YOUR GOAL => Working from the entries below, tally each line that holds "cats". Give the tally and nothing else.

Records from a data collection:
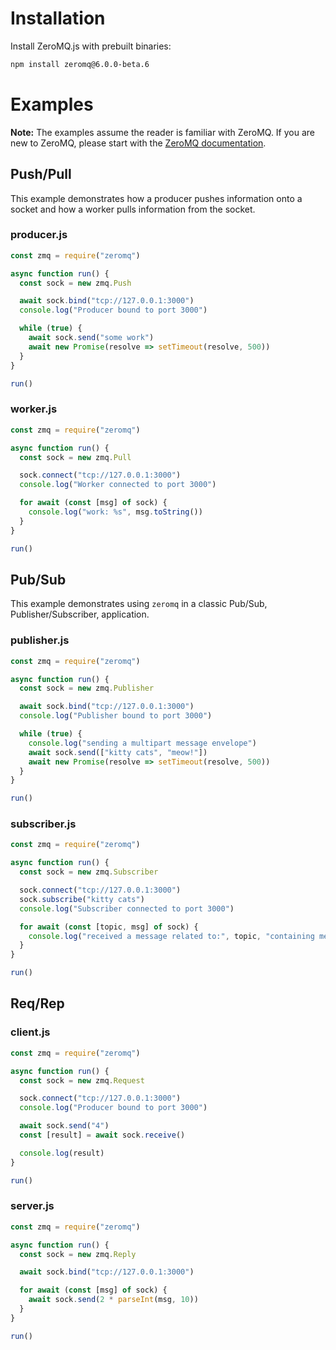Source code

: # Installation

Install ZeroMQ.js with prebuilt binaries:

```sh
npm install zeromq@6.0.0-beta.6
```

# Examples

**Note:** The examples assume the reader is familiar with ZeroMQ. If you are new to ZeroMQ, please start with the [ZeroMQ documentation](https://zeromq.org/get-started/).


## Push/Pull

This example demonstrates how a producer pushes information onto a
socket and how a worker pulls information from the socket.


### producer.js

```js
const zmq = require("zeromq")

async function run() {
  const sock = new zmq.Push

  await sock.bind("tcp://127.0.0.1:3000")
  console.log("Producer bound to port 3000")

  while (true) {
    await sock.send("some work")
    await new Promise(resolve => setTimeout(resolve, 500))
  }
}

run()
```

### worker.js

```js
const zmq = require("zeromq")

async function run() {
  const sock = new zmq.Pull

  sock.connect("tcp://127.0.0.1:3000")
  console.log("Worker connected to port 3000")

  for await (const [msg] of sock) {
    console.log("work: %s", msg.toString())
  }
}

run()
```

## Pub/Sub

This example demonstrates using `zeromq` in a classic Pub/Sub,
Publisher/Subscriber, application.

### publisher.js

```js
const zmq = require("zeromq")

async function run() {
  const sock = new zmq.Publisher

  await sock.bind("tcp://127.0.0.1:3000")
  console.log("Publisher bound to port 3000")

  while (true) {
    console.log("sending a multipart message envelope")
    await sock.send(["kitty cats", "meow!"])
    await new Promise(resolve => setTimeout(resolve, 500))
  }
}

run()
```

### subscriber.js

```js
const zmq = require("zeromq")

async function run() {
  const sock = new zmq.Subscriber

  sock.connect("tcp://127.0.0.1:3000")
  sock.subscribe("kitty cats")
  console.log("Subscriber connected to port 3000")

  for await (const [topic, msg] of sock) {
    console.log("received a message related to:", topic, "containing message:", msg)
  }
}

run()
```

## Req/Rep

### client.js

```js
const zmq = require("zeromq")

async function run() {
  const sock = new zmq.Request

  sock.connect("tcp://127.0.0.1:3000")
  console.log("Producer bound to port 3000")

  await sock.send("4")
  const [result] = await sock.receive()

  console.log(result)
}

run()
```

### server.js

```js
const zmq = require("zeromq")

async function run() {
  const sock = new zmq.Reply

  await sock.bind("tcp://127.0.0.1:3000")

  for await (const [msg] of sock) {
    await sock.send(2 * parseInt(msg, 10))
  }
}

run()
```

TASK RESPONSE => 2